Records excerpted from a collection
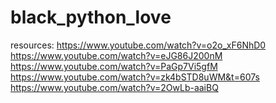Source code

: # black_python_love
resources: https://www.youtube.com/watch?v=o2o_xF6NhD0
https://www.youtube.com/watch?v=eJG86J200nM
https://www.youtube.com/watch?v=PaGp7Vi5gfM
https://www.youtube.com/watch?v=zk4bSTD8uWM&t=607s
https://www.youtube.com/watch?v=2OwLb-aaiBQ
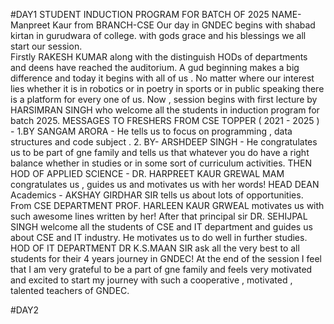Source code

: #DAY1
                                                                       STUDENT INDUCTION PROGRAM FOR BATCH OF 2025
                                                                         NAME- Manpreet Kaur from BRANCH-CSE 
Our day in GNDEC begins with shabad kirtan in gurudwara of college. with gods grace and his blessings we all start our session.                                                                          
Firstly RAKESH KUMAR along with the distinguish HODs of departments and deens have reached the auditorium. 
A gud beginning makes a big difference and today it begins with all of us . No matter where our interest lies whether it is in robotics or in poetry in sports or in public speaking there is a platform for every one of us.
Now , session begins with first lecture by HARSIMRAN SINGH who welcome all the students in induction program for batch 2025.
MESSAGES TO FRESHERS FROM CSE TOPPER ( 2021 - 2025 ) - 1.BY SANGAM ARORA - He tells us to focus on programming , data structures and code subject .
2. BY- ARSHDEEP SINGH - He congratulates us to be part of gne family and tells us that whatever you do have a right balance whether in studies or in some sort of curriculum activities.
THEN HOD OF APPLIED SCIENCE - DR. HARPREET KAUR GREWAL MAM congratulates us , guides us and motivates us with her words!
HEAD DEAN Academics - AKSHAY GIRDHAR SIR tells us about lots of opportunities.
From CSE DEPARTMENT PROF. HARLEEN KAUR GRWEAL motivates us with such awesome lines written by her! 
After that principal sir DR. SEHIJPAL SINGH welcome all the students of CSE and IT department and guides us about CSE and IT industry. He motivates us to do well in further studies.
HOD OF IT DEPARTMENT DR K.S.MAAN SIR ask all the very best to all students for their 4 years journey in GNDEC!
At the end of the session I feel that I am very grateful to be a part of gne family and feels very motivated and excited to start my journey with such a cooperative , motivated , talented teachers of GNDEC.

#DAY2

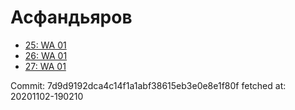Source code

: # Асфандьяров
- [25: WA 01](25.md)
- [26: WA 01](26.md)
- [27: WA 01](27.md)

Commit: 7d9d9192dca4c14f1a1abf38615eb3e0e8e1f80f
 fetched at: 20201102-190210
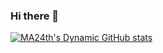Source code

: ### Hi there 👋
[![MA24th's Dynamic GitHub stats](https://github-readme-stats.vercel.app/api?username=MA24th&count_private=true&show_icons=true&theme=dark)](https://github.com/anuraghazra/github-readme-stats)
<!--
**MA24th/MA24th** is a ✨ _special_ ✨ repository because its `README.md` (this file) appears on your GitHub profile.

Here are some ideas to get you started:

- 🔭 I’m currently working on ...
- 🌱 I’m currently learning ...
- 👯 I’m looking to collaborate on ...
- 🤔 I’m looking for help with ...
- 💬 Ask me about ...
- 📫 How to reach me: ...
- 😄 Pronouns: ...
- ⚡ Fun fact: ...
-->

*Work item*
Determine how many lines of the records hold the word "motivates", giving only that number.

*Written response*
3